A vida às vezes se perde na hipocrisia dos deslumbramentos
ilusórios e nas trevas. As cores perdem o brilho com o tempo, com algumas
pessoas acontece o mesmo. E seus martírios perduram causando perigo pela
hesitação prolongada neste mundo desconhecido das trevas e do mal.
Por mais que queiram o bem, acabam escolhendo aquilo que lhes
convém, tentam fazer o bem e amar. E tentam, tentam. Mas ninguém nota, ninguém
vê, não valorizam. Chega o dia em que dizem para si mesmos: Não dá mais.
Seguem outros rumos, outros caminhos, tentando esquecer de tudo
aquilo que um dia lhes fez mal, mas o que é mal, não será tão fácil apagar.
Choram, sem rumo, sem saber na verdade se procuram o bem e o amor, ou deixem
com que ele os encontre.
Vida e o perigo da hesitação prolongada
Toda a gente há de ter notado o gosto que têm os gatos de parar
e andar a passear entre os dois batentes de uma porta entreaberta. Quem há aí
que não tenha dito a algum gato: Vamos! Entras ou não entras?
Do mesmo modo, há homens que num incidente entreaberto diante
deles, têm tendência para ficar indecisos entre duas resoluções, com o risco de
serem esmagados, se o destino fecha repentinamente a aventura.
Os prudentes em demasia, apesar de gatos ou porque são gatos,
correm algumas vezes maior perigo do que os audaciosos.
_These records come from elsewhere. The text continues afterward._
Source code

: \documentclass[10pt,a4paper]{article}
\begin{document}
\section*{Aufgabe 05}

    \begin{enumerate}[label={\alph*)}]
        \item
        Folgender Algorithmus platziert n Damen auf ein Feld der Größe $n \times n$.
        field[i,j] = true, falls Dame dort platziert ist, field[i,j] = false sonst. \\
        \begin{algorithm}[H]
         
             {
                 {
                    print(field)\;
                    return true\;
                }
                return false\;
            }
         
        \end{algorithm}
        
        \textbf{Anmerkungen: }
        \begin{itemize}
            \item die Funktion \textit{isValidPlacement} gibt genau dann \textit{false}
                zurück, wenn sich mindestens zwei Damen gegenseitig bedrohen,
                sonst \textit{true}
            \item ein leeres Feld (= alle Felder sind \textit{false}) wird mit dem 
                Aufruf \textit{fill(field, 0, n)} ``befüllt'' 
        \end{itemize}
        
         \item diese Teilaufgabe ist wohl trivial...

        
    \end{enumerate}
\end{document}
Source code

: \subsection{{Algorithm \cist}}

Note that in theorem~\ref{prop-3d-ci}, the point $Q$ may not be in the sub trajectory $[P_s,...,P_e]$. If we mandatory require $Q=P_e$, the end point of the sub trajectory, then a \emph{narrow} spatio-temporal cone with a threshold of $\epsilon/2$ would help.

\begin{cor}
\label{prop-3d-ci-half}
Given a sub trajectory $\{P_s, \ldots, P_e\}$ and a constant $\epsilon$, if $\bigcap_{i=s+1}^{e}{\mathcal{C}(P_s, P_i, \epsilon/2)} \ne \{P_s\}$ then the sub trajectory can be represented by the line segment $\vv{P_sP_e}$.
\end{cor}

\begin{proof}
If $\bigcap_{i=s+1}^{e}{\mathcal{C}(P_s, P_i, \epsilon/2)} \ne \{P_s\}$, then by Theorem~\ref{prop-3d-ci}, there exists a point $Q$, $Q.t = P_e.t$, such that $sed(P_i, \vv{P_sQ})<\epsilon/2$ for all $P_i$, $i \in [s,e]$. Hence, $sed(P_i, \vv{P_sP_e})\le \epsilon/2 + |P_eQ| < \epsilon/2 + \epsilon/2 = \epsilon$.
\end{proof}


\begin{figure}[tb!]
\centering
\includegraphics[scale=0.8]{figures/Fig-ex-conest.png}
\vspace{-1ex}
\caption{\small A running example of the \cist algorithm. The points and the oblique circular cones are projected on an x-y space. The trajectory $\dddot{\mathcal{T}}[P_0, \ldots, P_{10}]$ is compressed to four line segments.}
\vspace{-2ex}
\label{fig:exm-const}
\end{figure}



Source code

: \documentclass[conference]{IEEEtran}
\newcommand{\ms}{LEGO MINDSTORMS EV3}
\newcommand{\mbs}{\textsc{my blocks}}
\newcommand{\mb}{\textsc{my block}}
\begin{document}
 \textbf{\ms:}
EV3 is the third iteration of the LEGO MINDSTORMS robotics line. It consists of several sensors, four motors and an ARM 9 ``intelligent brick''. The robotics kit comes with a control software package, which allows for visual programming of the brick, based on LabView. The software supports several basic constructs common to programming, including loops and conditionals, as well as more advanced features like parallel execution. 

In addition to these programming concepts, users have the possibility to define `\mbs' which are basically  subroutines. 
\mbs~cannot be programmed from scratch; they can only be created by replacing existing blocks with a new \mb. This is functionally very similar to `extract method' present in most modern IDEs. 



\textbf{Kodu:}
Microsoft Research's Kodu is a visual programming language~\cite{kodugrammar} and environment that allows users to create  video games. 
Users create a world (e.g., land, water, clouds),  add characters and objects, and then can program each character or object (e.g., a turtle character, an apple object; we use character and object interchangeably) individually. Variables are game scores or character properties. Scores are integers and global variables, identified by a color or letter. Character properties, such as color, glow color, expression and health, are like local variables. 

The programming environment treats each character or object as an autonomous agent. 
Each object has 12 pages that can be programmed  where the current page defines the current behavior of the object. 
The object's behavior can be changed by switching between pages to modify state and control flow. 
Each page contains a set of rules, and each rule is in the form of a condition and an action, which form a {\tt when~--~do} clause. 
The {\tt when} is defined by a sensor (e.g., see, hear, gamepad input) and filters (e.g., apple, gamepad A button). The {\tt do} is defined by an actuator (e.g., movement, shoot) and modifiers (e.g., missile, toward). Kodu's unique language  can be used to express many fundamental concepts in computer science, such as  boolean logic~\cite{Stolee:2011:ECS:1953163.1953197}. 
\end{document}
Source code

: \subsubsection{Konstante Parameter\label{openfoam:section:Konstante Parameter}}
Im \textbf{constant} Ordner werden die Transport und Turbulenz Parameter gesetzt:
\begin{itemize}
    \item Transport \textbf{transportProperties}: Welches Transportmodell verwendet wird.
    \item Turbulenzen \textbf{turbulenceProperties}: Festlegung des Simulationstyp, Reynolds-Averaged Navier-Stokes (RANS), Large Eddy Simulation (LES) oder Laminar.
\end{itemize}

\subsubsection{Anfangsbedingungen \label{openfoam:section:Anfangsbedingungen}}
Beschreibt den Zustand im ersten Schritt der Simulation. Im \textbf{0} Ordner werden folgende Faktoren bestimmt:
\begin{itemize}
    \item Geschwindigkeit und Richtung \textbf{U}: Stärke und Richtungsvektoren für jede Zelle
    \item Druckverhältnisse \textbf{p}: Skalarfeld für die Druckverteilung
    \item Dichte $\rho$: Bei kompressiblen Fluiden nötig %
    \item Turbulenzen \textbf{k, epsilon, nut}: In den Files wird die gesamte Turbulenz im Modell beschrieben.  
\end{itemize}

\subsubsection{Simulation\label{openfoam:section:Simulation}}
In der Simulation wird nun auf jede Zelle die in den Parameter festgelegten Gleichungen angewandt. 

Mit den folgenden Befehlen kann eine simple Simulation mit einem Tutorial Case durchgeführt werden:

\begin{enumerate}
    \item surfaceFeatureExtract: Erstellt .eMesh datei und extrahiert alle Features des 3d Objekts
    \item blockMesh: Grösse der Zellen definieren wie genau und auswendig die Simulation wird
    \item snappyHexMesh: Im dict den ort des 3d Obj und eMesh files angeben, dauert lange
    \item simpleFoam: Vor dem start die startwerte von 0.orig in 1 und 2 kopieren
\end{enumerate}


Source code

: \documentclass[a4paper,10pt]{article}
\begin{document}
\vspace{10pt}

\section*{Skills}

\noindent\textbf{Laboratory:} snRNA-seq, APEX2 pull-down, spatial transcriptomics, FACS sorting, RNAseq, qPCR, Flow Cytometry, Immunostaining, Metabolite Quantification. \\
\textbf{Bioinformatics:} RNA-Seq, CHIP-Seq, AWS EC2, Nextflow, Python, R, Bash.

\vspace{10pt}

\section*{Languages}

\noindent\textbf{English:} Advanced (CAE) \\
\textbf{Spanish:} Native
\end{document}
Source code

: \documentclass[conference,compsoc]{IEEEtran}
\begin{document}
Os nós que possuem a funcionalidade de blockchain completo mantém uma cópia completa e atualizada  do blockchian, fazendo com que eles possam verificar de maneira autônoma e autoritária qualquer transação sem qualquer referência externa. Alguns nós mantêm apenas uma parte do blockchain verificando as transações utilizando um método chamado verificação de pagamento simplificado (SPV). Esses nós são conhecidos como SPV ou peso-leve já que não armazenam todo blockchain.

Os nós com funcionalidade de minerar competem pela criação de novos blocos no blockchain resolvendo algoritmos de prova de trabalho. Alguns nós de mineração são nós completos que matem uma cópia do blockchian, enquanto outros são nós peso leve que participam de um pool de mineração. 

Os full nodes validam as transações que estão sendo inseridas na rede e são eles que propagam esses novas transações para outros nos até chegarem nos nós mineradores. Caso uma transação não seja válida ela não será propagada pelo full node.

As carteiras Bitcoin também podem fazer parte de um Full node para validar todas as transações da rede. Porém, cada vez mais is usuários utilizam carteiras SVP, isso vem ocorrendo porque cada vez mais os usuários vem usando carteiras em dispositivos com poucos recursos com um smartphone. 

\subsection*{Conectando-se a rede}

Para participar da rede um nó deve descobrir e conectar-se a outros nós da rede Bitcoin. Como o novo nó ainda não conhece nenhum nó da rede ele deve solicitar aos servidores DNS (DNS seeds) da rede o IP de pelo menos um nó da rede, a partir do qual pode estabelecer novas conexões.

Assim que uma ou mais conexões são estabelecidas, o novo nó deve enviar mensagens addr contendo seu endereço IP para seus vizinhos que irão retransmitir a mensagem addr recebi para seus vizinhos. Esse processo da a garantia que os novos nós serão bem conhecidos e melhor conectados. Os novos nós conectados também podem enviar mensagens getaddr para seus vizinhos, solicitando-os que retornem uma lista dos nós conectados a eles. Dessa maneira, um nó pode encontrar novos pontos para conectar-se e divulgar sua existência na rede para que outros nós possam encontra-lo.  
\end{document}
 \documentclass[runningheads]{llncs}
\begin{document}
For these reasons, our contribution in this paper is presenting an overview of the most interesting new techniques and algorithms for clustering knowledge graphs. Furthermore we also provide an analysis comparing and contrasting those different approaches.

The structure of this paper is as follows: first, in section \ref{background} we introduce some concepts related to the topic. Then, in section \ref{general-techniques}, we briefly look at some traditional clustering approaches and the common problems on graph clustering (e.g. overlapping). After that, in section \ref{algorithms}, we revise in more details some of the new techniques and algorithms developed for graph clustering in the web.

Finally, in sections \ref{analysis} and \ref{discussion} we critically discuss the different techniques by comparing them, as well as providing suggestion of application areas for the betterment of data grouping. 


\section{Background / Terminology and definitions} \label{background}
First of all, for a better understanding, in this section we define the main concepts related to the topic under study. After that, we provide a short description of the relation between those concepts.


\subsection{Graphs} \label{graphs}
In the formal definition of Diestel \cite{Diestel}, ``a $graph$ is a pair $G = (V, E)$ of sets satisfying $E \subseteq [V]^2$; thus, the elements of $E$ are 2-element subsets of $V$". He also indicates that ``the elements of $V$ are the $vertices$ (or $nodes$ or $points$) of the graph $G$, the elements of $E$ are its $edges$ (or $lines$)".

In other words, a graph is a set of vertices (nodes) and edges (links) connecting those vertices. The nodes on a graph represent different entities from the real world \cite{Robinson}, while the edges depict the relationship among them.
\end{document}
O hipócrita é um paciente na dupla acepção da palavra; calcula
um triunfo e sofre um suplício. A premeditação indefinida de uma ação ruim,
acompanhada por doses de austeridade, a infâmia interior temperada de excelente
reputação, enganar continuamente, não ser jamais quem é, fazer ilusão, é uma
fadiga.
Compor a candura com todos os elementos negros que trabalham no
cérebro, querer devorar os que o veneram, acariciar, reter-se, reprimir-se,
estar sempre alerta, espiar constantemente, compor o rosto do crime latente,
fazer da disformidade uma beleza, fabricar uma perfeição com a perversidade,
fazer cócegas com o punhal, por açúcar no veneno, velar na franqueza do gesto e
na música da voz, não ter o próprio olhar, nada mais difícil, nada mais
doloroso.
O odioso da hipocrisia começa obscuramente no hipócrita. Causa
náuseas beber perpetuamente a impostura. A meiguice com que a astúcia disfarça
a malvadez repugna ao malvado, continuamente obrigado a trazer essa mistura na
boca, e há momentos de enjoo em que o hipócrita vomita quase o seu pensamento.
Engolir essa saliva é coisa horrível.
Ajuntai a isto o profundo orgulho. Existem horas estranhas em
que o hipócrita se estima. Há um eu desmedido no impostor. O verme resvala como
o dragão e como ele retesa-se e levanta-se.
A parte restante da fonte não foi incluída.